■ What the task asks
Search the material below for the string "example". Return every line that holds it.
◇ ◇ ◇ ◇ ◇ ◇ ◇
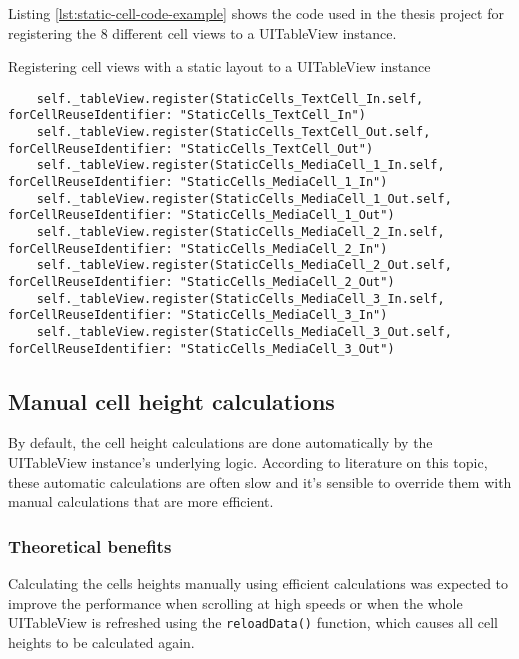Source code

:\documentclass[a4paper,12pt]{article}
\begin{document}
Listing \autoref{lst:static-cell-code-example} shows the code used in the thesis project for registering the 8 different cell views to a UITableView instance.
\begin{listing}[H]
  \caption{Registering cell views with a static layout to a UITableView instance}
  \label{lst:static-cell-code-example}
  \begin{verbatim}
    self._tableView.register(StaticCells_TextCell_In.self, forCellReuseIdentifier: "StaticCells_TextCell_In")
    self._tableView.register(StaticCells_TextCell_Out.self, forCellReuseIdentifier: "StaticCells_TextCell_Out")
    self._tableView.register(StaticCells_MediaCell_1_In.self, forCellReuseIdentifier: "StaticCells_MediaCell_1_In")
    self._tableView.register(StaticCells_MediaCell_1_Out.self, forCellReuseIdentifier: "StaticCells_MediaCell_1_Out")
    self._tableView.register(StaticCells_MediaCell_2_In.self, forCellReuseIdentifier: "StaticCells_MediaCell_2_In")
    self._tableView.register(StaticCells_MediaCell_2_Out.self, forCellReuseIdentifier: "StaticCells_MediaCell_2_Out")
    self._tableView.register(StaticCells_MediaCell_3_In.self, forCellReuseIdentifier: "StaticCells_MediaCell_3_In")
    self._tableView.register(StaticCells_MediaCell_3_Out.self, forCellReuseIdentifier: "StaticCells_MediaCell_3_Out")
  \end{verbatim}
\end{listing}

\subsection{Manual cell height calculations}
\label{subsec:manual-cell-height-calculations}
By default, the cell height calculations are done automatically by the UITableView instance's underlying logic. According to literature on this topic, these automatic calculations are often slow and it's sensible to override them with manual calculations that are more efficient.\cite{PerfectSmoothScrollingInUITableViews}\cite{HowToMakeDynamicTableViewCellHeight}\cite{MediumSmoothScrollPrearo}

\subsubsection{Theoretical benefits}
Calculating the cells heights manually using efficient calculations was expected to improve the performance when scrolling at high speeds or when the whole UITableView is refreshed using the \texttt{reloadData()} function, which causes all cell heights to be calculated again\cite{ReloadDataHeights}.
\end{document}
◇ ◇ ◇ ◇ ◇ ◇ ◇
■ Response area
Listing \autoref{lst:static-cell-code-example} shows the code used in the thesis project for registering the 8 different cell views to a UITableView instance.
  \label{lst:static-cell-code-example}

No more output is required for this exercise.